Tutte queste caratteristiche evidenziano la ricerca di un approfondimento psicologico, che nel caso della scultura di Irene vede anche un’intensa trattazione dello sguardo che rivolge al piccolo Pluto, che crea un legame silenzioso tra i due personaggi. Questo gruppo scultoreo ebbe una grandissima fama, tanto da essere riprodotto su monete, anfore panatenaiche e rilievi marmorei. Diverse copie sono state realizzate in età romana, in particolare quella conservata presso la Gliptoteca di Monaco. Tra le altre opere attribuite a Cefisodoto possiamo ricordare un gruppo con le nove Muse realizzato per il santuario dell’Elicona ed eseguito in collaborazione con Strongilionee Olimpiostene (Pausania, IX, 30, 1) ed un Ermes in bronzo con in braccio il piccolo Dioniso ricordato da Plinio (Naturalis historia, XXXIV, 50).

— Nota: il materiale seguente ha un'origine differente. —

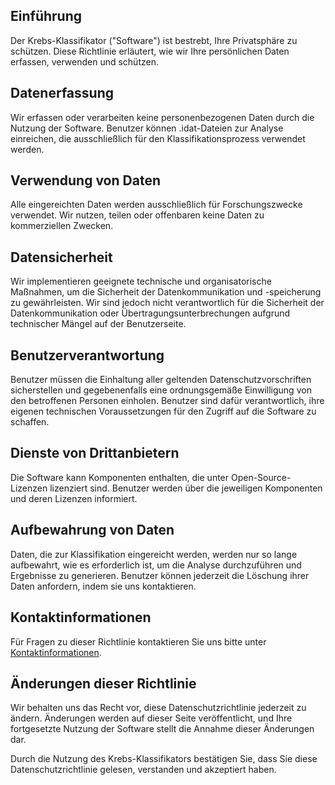 ## Einführung
Der Krebs-Klassifikator ("Software") ist bestrebt, Ihre Privatsphäre zu schützen. Diese Richtlinie erläutert, wie wir Ihre persönlichen Daten erfassen, verwenden und schützen.

## Datenerfassung
Wir erfassen oder verarbeiten keine personenbezogenen Daten durch die Nutzung der Software. Benutzer können .idat-Dateien zur Analyse einreichen, die ausschließlich für den Klassifikationsprozess verwendet werden.

## Verwendung von Daten
Alle eingereichten Daten werden ausschließlich für Forschungszwecke verwendet. Wir nutzen, teilen oder offenbaren keine Daten zu kommerziellen Zwecken.

## Datensicherheit
Wir implementieren geeignete technische und organisatorische Maßnahmen, um die Sicherheit der Datenkommunikation und -speicherung zu gewährleisten. Wir sind jedoch nicht verantwortlich für die Sicherheit der Datenkommunikation oder Übertragungsunterbrechungen aufgrund technischer Mängel auf der Benutzerseite.

## Benutzerverantwortung
Benutzer müssen die Einhaltung aller geltenden Datenschutzvorschriften sicherstellen und gegebenenfalls eine ordnungsgemäße Einwilligung von den betroffenen Personen einholen. Benutzer sind dafür verantwortlich, ihre eigenen technischen Voraussetzungen für den Zugriff auf die Software zu schaffen.

## Dienste von Drittanbietern
Die Software kann Komponenten enthalten, die unter Open-Source-Lizenzen lizenziert sind. Benutzer werden über die jeweiligen Komponenten und deren Lizenzen informiert.

## Aufbewahrung von Daten
Daten, die zur Klassifikation eingereicht werden, werden nur so lange aufbewahrt, wie es erforderlich ist, um die Analyse durchzuführen und Ergebnisse zu generieren. Benutzer können jederzeit die Löschung ihrer Daten anfordern, indem sie uns kontaktieren.

## Kontaktinformationen
Für Fragen zu dieser Richtlinie kontaktieren Sie uns bitte unter [Kontaktinformationen](/de/legal/kontakt).

## Änderungen dieser Richtlinie
Wir behalten uns das Recht vor, diese Datenschutzrichtlinie jederzeit zu ändern. Änderungen werden auf dieser Seite veröffentlicht, und Ihre fortgesetzte Nutzung der Software stellt die Annahme dieser Änderungen dar.

Durch die Nutzung des Krebs-Klassifikators bestätigen Sie, dass Sie diese Datenschutzrichtlinie gelesen, verstanden und akzeptiert haben.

Entrambe le statue provengono dal porto ateniese del Pireo, che prende il nome da un demo dell’Attica ed è situato sulla costa occidentale a circa sette chilometri da Atene, ad ovest del monte Imetto e a sud di Egaleo. Il centro del demo doveva essere collocato molto probabilmente sulla collina Munichia. All’inizio del V secolo a.C. il Pireo divenne il principale porto di Atene, prendendo il posto del Falero durante le guerre persiane, in quanto fu fortificato da Temistocle (Diodoro, XI, 41, 2; Pausania, I, 1, 2). Le prime fortificazioni di questo demo risalgono al tempo del tiranno Ippia, che dotò di mure la collina di Munichia. Nel corso del V secolo a.C. il Pireo crebbe di dimensioni, seguendo l’impianto ideato dall’architetto Ippodamo di Mileto (Aristotele, Politica, II, 1267b), con ampie strade dritte che contrastavano con quelle tortuose di Atene, per questo la sua agorà fu denominata Ippodamia.